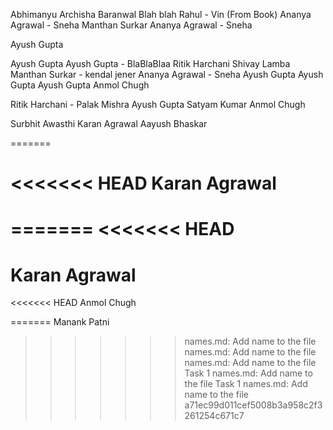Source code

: Abhimanyu
Archisha Baranwal
Blah blah
Rahul - Vin (From Book)
Ananya Agrawal - Sneha
Manthan Surkar
Ananya Agrawal - Sneha

Ayush Gupta

Ayush Gupta
Ayush Gupta - BlaBlaBlaa
Ritik Harchani
Shivay Lamba
Manthan Surkar - kendal jener
Ananya Agrawal - Sneha
Ayush Gupta
Ayush Gupta
Ayush Gupta
Anmol Chugh

Ritik Harchani - Palak Mishra
Ayush Gupta
Satyam Kumar
Anmol Chugh

Surbhit Awasthi
Karan Agrawal
Aayush Bhaskar


=======

<<<<<<< HEAD
Karan Agrawal
=======
=======
<<<<<<< HEAD
=======

Karan Agrawal
=======
<<<<<<< HEAD
Anmol Chugh

=======
Manank Patni
>>>>>>> names.md: Add name to the file
>>>>>>> names.md: Add name to the file
>>>>>>> names.md: Add name to the file
>>>>>>> Task 1 names.md: Add name to the file
>>>>>>> Task 1 names.md: Add name to the file
>>>>>>> a71ec99d011cef5008b3a958c2f3261254c671c7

•••

> TASK BRIEF:
Among the lines of the material above, find those with the word "Harchani". Copy each one.

> ANSWER TO THE PROBLEM:
Ritik Harchani
Ritik Harchani - Palak Mishra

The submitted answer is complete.